Titrate cagrilintide from 0.25 mg to the 2.4 mg maintenance dose over 16 weeks to achieve sustained amylin-mediated appetite suppression and complement GLP-1 agonist therapy in the CagriSema combination protocol.

Cycle length: 20 weeks on.

Off-cycle: 8 weeks off; monitor weight and appetite during off-cycle.

Storage & handling

Lyophilized: store below 25 °C. Reconstituted at 2.5 mg/mL: refrigerate 2–8 °C; use within 28 days.
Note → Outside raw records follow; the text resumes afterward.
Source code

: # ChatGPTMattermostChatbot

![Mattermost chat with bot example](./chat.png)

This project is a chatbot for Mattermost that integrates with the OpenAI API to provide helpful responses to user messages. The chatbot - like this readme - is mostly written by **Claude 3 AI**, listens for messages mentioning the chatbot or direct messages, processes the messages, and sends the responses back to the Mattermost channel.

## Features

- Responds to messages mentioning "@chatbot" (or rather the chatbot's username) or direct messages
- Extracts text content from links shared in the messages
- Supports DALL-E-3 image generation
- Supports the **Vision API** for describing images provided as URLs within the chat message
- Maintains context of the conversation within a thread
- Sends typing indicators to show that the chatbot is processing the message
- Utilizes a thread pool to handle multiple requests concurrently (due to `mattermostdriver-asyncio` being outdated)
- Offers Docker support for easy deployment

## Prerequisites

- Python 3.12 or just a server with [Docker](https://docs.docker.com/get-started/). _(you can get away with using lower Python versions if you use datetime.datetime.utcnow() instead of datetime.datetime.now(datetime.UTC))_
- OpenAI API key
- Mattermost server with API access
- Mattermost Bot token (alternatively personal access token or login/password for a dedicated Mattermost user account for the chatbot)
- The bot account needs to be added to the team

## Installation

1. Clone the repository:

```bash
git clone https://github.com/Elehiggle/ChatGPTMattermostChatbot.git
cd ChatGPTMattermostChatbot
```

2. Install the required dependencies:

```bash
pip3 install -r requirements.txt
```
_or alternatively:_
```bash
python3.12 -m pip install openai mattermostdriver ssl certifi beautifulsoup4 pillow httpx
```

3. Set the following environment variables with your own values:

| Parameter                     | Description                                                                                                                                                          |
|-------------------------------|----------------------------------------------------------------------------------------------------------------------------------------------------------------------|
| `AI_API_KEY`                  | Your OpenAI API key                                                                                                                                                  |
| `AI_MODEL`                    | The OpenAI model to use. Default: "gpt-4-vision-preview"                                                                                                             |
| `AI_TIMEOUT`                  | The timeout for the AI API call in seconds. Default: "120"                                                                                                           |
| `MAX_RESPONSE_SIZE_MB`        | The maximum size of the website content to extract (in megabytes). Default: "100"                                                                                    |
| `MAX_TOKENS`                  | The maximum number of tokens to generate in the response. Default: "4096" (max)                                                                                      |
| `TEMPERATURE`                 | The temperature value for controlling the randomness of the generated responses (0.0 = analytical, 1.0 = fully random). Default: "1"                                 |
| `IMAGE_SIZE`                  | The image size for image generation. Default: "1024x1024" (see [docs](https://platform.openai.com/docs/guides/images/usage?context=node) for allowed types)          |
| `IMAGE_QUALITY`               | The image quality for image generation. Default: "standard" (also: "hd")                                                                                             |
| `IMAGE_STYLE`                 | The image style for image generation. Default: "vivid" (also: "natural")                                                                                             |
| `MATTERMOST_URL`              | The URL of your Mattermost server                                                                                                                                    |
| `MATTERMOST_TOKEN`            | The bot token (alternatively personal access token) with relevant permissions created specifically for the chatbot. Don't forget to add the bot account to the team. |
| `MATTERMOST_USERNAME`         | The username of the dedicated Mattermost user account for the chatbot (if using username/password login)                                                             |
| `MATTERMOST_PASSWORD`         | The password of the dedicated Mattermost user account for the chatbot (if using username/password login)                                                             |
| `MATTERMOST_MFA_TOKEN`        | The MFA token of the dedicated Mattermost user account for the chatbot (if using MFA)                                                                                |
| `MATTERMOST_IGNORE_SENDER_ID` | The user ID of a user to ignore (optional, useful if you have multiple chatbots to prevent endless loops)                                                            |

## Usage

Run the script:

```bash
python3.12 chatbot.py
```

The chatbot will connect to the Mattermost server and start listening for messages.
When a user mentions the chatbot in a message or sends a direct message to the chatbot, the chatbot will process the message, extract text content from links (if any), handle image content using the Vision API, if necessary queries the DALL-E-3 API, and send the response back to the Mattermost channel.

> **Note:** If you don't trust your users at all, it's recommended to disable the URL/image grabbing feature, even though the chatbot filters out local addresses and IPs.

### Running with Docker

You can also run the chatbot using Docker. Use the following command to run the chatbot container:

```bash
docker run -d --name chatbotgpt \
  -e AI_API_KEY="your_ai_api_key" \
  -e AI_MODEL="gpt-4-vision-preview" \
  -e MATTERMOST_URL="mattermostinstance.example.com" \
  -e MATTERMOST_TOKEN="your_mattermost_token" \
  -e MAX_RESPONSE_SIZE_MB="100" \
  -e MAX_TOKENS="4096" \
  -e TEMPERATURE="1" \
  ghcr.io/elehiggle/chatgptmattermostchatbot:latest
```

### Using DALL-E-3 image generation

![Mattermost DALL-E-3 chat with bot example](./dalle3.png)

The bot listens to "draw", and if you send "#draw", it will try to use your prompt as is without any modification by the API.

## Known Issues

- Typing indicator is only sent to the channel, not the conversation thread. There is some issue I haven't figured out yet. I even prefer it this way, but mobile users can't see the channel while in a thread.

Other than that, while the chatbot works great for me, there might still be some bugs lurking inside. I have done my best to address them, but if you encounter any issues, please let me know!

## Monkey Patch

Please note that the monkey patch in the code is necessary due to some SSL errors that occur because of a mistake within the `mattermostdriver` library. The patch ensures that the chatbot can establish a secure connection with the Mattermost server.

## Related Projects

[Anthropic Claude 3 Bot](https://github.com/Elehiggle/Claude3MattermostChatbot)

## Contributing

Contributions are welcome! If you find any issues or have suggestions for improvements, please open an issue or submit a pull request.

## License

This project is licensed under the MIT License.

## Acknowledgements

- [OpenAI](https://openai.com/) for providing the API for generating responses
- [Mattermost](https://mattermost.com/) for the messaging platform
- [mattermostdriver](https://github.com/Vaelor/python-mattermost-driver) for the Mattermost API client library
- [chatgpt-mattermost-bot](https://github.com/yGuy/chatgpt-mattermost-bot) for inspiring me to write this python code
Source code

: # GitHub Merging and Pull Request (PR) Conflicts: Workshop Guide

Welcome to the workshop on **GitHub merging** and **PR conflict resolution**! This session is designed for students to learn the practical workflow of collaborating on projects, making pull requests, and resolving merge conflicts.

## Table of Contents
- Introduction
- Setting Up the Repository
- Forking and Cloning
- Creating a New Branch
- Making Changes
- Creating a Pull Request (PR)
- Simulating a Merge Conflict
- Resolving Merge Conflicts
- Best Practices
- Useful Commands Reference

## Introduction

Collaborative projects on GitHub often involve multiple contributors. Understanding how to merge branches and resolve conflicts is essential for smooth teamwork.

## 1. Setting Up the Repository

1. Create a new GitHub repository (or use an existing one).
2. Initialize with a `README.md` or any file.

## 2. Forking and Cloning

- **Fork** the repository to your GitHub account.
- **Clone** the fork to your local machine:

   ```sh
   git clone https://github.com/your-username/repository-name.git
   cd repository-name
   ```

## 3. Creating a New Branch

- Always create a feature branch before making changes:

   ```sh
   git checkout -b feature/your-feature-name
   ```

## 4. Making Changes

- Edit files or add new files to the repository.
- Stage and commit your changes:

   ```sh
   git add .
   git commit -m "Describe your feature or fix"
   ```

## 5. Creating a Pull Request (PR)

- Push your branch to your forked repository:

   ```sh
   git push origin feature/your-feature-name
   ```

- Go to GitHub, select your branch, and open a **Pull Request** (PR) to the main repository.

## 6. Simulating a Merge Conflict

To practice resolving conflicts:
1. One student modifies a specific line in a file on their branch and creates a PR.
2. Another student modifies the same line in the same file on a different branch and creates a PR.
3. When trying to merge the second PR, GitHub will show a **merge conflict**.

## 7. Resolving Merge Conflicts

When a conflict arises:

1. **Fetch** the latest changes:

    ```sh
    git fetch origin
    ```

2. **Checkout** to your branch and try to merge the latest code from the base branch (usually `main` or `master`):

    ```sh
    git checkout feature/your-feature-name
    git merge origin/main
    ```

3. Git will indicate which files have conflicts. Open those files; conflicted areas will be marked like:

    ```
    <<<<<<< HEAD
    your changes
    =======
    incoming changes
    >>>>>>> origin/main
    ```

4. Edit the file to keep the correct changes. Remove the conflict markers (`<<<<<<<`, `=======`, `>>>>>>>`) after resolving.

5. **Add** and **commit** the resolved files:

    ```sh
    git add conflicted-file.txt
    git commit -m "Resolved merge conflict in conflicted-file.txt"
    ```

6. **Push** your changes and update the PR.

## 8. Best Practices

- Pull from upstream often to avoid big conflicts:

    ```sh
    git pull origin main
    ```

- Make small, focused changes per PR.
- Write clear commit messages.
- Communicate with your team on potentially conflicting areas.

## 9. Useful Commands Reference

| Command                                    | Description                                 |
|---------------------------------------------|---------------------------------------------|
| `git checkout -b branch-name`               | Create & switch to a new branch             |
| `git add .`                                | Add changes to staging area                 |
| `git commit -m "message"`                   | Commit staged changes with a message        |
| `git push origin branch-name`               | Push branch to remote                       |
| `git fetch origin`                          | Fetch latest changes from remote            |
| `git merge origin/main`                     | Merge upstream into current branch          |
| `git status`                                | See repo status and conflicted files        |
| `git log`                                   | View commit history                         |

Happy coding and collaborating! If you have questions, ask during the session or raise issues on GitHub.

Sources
Do not freeze.

Injection & tracking tips

Cagrilintide is typically co-administered with semaglutide (CagriSema protocol); if combining, use separate syringes and sites.
Rotate injection sites weekly: abdomen, thigh, upper arm.
Nausea is most common in weeks 1–8; take injections in the evening to minimize daytime discomfort.

Tracking

Logging helps you and your provider spot patterns and adjust dose or timing.

Log body weight weekly; cagrilintide produces slower initial weight loss than GLP-1 agonists — full effects emerge at 8–12 weeks.
Record nausea and satiety level daily during the first 12 weeks.
Track caloric intake during the first month to calibrate dose timing relative to meals.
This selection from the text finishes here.